→ Task details
Wherever the string "lake" appears in the entries below, return the line that holds it.

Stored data
▬▬▬

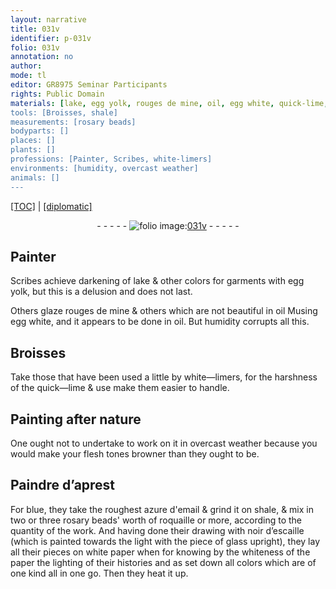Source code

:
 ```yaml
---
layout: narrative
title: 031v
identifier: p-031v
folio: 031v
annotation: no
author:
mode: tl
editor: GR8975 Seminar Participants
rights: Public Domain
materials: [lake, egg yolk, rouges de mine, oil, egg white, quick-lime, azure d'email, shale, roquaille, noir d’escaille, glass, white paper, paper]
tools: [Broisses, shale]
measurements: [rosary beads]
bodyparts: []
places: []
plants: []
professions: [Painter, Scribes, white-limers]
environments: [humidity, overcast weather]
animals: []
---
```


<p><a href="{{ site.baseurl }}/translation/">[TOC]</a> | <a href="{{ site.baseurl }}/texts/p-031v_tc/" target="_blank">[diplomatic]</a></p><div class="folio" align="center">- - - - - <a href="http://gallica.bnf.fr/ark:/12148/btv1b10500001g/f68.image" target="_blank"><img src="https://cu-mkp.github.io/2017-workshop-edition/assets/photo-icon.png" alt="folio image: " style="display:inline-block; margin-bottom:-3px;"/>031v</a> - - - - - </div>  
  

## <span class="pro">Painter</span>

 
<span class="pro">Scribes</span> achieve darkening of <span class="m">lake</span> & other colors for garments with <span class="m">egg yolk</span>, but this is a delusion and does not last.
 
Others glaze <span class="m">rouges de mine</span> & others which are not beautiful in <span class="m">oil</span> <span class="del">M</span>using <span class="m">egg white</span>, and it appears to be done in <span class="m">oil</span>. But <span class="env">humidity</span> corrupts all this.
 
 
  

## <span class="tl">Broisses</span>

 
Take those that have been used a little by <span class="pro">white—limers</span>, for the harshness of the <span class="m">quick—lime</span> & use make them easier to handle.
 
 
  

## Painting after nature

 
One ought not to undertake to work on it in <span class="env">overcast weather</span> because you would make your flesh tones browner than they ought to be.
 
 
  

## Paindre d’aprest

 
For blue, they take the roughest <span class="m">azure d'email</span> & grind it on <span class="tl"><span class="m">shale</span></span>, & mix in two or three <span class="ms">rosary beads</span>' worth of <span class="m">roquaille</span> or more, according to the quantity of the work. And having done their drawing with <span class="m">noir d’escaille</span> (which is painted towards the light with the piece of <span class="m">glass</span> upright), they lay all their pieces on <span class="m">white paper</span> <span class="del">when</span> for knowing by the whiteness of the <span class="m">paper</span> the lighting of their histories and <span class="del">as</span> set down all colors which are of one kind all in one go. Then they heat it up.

▬▬▬

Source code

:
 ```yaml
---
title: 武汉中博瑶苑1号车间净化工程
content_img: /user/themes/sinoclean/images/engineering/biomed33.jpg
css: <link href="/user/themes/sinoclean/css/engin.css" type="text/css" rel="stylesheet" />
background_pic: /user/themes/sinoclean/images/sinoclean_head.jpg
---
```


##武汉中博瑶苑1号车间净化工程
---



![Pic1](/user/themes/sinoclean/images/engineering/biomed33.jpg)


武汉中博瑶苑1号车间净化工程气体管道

▬▬▬

→ Your response
materials: [lake, egg yolk, rouges de mine, oil, egg white, quick-lime, azure d'email, shale, roquaille, noir d’escaille, glass, white paper, paper]
<span class="pro">Scribes</span> achieve darkening of <span class="m">lake</span> & other colors for garments with <span class="m">egg yolk</span>, but this is a delusion and does not last.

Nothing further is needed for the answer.